Restall argued that we have been taught cliches about the Conquest, not facts – and the facts, so far as we know them, are much more interesting. As always, the cliches fit with common misconceptions about Native people that have lingered for half a millennia in spite of good historical evidence to the contrary.
A professor at Pennsylvania State University, the author debunks one tired myth after another. The conquistadors weren’t royal soldiers, he pointed out, but freebooting tradesmen who often barely knew how to read. Many so-called “Spanish” invaders, it so happens, were African by birth. And the Spaniards didn’t go anywhere without a large contingent of Native allies marching at their side – so much for the idea that a handful of European soldiers conquered the Valley of Mexico.

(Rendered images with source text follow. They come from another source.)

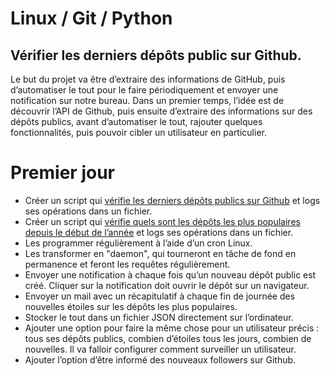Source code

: # Linux / Git / Python

## Vérifier les derniers dépôts public sur Github.

Le but du projet va être d’extraire des informations de GitHub, puis d’automatiser le tout pour le faire périodiquement et envoyer une notification sur notre bureau. Dans un premier temps, l’idée est de découvrir l’API de Github, puis ensuite d’extraire des informations sur des dépôts publics, avant d’automatiser le tout, rajouter quelques fonctionnalités, puis pouvoir cibler un utilisateur en particulier.

# Premier jour

- Créer un script qui [vérifie les derniers dépôts publics sur Github](https://docs.github.com/en/rest/reference/repos#list-public-repositories) et logs ses opérations dans un fichier.
- Créer un script qui [vérifie quels sont les dépôts les plus populaires depuis le début de l’année](https://docs.github.com/en/rest/reference/search#search-repositories) et logs ses opérations dans un fichier.
- Les programmer régulièrement à l’aide d’un cron Linux.
- Les transformer en "daemon", qui tourneront en tâche de fond en permanence et feront les requêtes régulièrement.
- Envoyer une notification à chaque fois qu’un nouveau dépôt public est créé. Cliquer sur la notification doit ouvrir le dépôt sur un navigateur.
- Envoyer un mail avec un récapitulatif à chaque fin de journée des nouvelles étoiles sur les dépôts les plus populaires.
- Stocker le tout dans un fichier JSON directement sur l’ordinateur.
- Ajouter une option pour faire la même chose pour un utilisateur précis : tous ses dépôts publics, combien d’étoiles tous les jours, combien de nouvelles. Il va falloir configurer comment surveiller un utilisateur.
- Ajouter l’option d’être informé des nouveaux followers sur Github.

In fact, the “Conquest” took decades to control the core areas of Mexico and Peru, and revolts against the Spanish continued well into the modern era, of which the Zapatista uprising is only the latest example. From Chiapas to the Bolivian highlands, the Conquest is still being contested culturally and politically by people who never accepted the terms of occupation with heads bowed.
Consider the tale of how the gullible Aztecs perceived the Spaniards as “gods.” Endorsed by many top scholars, this is a centerpiece of Conquest folklore, Restall reminded us. Since the ruthless invaders proved to be only too human, of course, to have ever believed they were deities makes Native people seem utterly childish in hindsight.
But the “god story,” Restall explained, was invented decades after the fact – by the Church and its Indian allies. The first Native scribes to write the history of the Conquest were tutored by Franciscan monks who hoped, in retrospect, to make the Spanish arrival seem providential. Since the scribes hailed from a group unfriendly to the Aztecs, they didn’t hesitate in their chronicles to disparage their rivals as weak and indecisive.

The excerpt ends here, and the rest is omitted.